• What is expected
Please tell how many of the lines below contain "documentclass", using only a number.

• Data provided
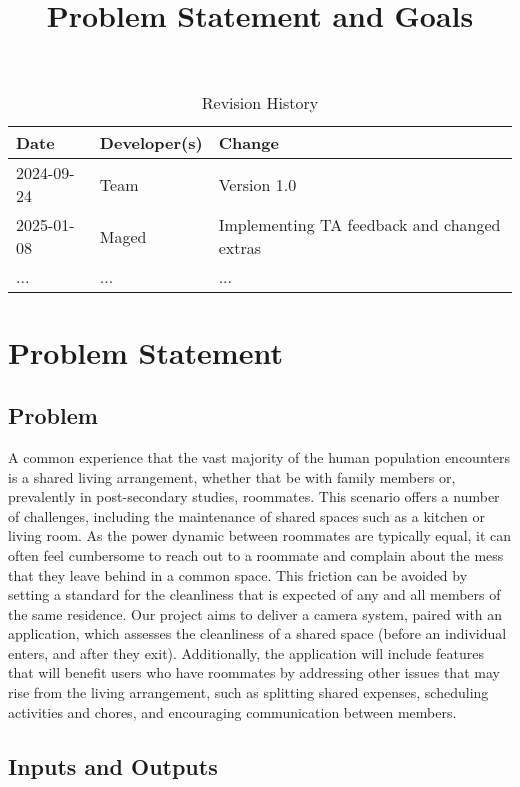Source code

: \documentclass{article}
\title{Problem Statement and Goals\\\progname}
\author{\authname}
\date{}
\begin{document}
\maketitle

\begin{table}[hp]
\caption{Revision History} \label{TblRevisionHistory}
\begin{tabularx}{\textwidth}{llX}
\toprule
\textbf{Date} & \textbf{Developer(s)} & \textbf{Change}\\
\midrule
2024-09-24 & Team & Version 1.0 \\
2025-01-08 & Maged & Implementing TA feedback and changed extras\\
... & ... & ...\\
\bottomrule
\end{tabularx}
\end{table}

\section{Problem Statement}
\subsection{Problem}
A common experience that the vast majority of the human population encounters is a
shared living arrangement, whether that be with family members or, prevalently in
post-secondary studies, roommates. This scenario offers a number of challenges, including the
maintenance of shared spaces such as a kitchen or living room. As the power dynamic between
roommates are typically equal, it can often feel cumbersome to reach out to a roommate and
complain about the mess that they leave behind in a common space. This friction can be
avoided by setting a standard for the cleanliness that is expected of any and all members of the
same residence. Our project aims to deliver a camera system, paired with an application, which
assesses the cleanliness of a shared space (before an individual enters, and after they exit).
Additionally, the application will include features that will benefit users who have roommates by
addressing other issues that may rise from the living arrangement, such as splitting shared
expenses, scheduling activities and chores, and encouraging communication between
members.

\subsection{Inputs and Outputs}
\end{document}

---

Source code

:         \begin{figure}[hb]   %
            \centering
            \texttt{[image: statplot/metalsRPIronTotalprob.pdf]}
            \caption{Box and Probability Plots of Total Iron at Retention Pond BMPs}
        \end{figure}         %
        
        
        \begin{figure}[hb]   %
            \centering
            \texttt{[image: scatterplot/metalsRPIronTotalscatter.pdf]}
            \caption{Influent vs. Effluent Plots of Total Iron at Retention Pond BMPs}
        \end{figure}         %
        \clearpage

---

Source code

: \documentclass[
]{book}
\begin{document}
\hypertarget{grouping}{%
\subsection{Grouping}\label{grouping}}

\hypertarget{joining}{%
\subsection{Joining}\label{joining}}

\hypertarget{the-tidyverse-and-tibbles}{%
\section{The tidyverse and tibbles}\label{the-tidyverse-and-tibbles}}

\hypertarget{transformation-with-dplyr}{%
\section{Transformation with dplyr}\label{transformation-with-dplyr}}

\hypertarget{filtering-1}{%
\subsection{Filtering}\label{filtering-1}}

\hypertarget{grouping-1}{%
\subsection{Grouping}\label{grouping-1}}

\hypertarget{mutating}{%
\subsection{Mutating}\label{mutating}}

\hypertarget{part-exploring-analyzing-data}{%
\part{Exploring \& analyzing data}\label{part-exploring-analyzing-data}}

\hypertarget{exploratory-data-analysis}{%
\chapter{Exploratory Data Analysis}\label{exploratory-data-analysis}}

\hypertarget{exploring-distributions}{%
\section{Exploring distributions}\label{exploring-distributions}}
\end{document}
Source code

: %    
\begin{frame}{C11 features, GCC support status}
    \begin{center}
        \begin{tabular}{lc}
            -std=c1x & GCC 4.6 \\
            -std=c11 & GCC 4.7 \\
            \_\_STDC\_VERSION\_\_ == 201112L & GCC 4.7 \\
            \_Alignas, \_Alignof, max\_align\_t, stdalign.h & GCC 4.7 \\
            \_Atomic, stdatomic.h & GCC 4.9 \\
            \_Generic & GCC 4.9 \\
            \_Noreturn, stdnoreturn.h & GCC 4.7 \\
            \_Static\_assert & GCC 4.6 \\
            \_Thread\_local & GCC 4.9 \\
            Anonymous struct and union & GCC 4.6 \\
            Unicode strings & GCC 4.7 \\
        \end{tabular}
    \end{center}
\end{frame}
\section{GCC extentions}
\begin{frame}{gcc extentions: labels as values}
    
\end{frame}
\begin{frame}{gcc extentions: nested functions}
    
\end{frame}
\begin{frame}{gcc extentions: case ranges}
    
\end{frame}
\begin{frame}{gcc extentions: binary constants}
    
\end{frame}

• Answer space
2